Your objective
Exactly how many lines in the data below contain the string "должны"? Give that number and nothing else.

[Stored items from a collection]
━━━━━━━━━━

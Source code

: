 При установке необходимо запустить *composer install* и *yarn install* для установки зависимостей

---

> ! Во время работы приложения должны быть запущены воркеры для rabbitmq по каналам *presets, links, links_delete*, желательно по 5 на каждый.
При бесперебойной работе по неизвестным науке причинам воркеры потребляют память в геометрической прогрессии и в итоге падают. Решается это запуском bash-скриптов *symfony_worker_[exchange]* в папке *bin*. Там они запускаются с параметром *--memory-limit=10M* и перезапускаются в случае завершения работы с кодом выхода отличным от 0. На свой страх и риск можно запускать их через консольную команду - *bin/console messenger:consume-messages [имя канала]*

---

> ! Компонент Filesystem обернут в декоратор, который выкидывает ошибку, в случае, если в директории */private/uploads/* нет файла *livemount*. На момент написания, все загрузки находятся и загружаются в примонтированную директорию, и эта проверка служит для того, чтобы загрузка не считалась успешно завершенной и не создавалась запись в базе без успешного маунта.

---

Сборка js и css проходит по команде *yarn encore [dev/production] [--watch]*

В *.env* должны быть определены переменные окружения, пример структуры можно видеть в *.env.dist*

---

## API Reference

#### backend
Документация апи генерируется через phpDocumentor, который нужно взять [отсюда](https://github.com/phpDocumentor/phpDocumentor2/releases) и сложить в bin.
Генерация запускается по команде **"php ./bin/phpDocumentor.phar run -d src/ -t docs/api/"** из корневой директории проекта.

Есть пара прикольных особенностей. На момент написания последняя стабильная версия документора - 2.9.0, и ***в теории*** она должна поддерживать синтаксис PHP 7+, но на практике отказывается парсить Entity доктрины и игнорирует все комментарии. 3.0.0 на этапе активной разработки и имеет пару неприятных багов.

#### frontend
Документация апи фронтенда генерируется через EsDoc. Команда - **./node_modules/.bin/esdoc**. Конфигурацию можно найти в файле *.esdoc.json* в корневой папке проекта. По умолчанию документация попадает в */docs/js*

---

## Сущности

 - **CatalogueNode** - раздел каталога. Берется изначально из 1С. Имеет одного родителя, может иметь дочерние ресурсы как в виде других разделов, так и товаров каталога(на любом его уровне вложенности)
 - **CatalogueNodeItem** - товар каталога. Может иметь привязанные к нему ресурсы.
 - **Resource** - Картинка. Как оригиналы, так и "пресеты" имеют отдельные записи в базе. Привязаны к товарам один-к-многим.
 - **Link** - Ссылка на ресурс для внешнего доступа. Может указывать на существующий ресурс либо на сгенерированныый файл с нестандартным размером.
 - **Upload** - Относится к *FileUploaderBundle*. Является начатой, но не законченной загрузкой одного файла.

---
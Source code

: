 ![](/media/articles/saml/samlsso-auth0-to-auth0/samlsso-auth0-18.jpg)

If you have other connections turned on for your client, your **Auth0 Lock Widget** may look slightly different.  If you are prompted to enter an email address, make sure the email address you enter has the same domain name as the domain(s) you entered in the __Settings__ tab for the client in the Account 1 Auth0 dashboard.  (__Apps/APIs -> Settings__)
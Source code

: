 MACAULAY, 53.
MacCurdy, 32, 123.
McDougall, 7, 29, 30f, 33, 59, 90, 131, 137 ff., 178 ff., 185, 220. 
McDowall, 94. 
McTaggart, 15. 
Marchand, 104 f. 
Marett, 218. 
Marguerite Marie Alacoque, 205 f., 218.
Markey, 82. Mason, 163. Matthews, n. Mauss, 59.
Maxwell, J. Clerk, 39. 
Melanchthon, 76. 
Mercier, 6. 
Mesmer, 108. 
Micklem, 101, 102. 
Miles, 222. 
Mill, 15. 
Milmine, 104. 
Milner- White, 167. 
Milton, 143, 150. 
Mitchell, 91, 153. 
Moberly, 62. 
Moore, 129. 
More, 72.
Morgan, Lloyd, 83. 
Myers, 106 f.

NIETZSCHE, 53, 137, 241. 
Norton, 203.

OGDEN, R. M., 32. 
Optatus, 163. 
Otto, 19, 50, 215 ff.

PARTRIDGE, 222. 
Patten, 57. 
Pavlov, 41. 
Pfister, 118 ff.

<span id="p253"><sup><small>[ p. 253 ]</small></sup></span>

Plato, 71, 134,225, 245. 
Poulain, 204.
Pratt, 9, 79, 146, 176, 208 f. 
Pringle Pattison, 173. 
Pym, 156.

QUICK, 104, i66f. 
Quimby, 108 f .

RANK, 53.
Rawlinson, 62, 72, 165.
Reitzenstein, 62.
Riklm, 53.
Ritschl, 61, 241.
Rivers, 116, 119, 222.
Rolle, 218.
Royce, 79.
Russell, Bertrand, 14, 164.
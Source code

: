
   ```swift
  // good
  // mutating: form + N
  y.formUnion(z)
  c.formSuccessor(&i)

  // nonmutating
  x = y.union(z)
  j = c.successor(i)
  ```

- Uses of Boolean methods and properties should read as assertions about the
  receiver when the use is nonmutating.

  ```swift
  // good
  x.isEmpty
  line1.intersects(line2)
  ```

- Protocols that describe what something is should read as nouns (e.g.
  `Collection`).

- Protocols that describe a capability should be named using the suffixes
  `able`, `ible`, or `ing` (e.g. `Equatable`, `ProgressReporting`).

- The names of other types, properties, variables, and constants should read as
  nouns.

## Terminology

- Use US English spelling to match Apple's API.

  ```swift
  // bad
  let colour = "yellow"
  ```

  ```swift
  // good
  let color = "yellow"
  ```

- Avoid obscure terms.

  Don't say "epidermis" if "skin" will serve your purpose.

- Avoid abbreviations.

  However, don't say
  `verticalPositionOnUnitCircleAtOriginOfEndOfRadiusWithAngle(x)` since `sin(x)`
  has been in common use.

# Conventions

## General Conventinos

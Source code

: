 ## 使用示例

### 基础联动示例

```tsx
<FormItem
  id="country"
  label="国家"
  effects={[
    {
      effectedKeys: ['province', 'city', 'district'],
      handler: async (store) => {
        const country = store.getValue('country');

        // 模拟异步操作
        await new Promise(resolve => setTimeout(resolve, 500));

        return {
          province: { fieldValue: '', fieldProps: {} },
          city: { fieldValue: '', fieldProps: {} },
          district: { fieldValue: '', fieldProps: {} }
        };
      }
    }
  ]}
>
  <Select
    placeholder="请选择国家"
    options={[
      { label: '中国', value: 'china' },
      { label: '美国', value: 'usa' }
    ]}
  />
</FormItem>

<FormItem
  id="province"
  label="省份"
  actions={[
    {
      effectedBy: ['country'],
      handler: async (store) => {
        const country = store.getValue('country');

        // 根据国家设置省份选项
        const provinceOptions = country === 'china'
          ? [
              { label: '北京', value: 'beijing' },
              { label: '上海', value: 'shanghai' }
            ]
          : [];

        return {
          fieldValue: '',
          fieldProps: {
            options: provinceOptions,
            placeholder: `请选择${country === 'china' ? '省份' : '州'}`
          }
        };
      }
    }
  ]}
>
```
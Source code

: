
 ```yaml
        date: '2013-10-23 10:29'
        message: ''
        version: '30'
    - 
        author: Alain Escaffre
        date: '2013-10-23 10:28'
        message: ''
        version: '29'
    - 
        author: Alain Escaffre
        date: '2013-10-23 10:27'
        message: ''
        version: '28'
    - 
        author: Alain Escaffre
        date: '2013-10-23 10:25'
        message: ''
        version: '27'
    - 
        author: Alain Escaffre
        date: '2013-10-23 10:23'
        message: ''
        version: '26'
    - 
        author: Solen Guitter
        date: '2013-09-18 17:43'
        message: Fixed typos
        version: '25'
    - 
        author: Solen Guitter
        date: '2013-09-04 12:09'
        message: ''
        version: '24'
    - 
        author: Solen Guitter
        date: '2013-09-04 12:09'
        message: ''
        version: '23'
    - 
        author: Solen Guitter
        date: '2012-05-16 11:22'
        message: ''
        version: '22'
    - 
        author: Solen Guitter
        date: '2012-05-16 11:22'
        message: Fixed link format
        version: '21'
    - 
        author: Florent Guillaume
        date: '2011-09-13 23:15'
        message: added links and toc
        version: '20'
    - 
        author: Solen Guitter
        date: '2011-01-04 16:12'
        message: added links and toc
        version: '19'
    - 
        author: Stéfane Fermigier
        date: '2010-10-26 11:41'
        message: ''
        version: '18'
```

━━━━━━━━━━

Answer space
2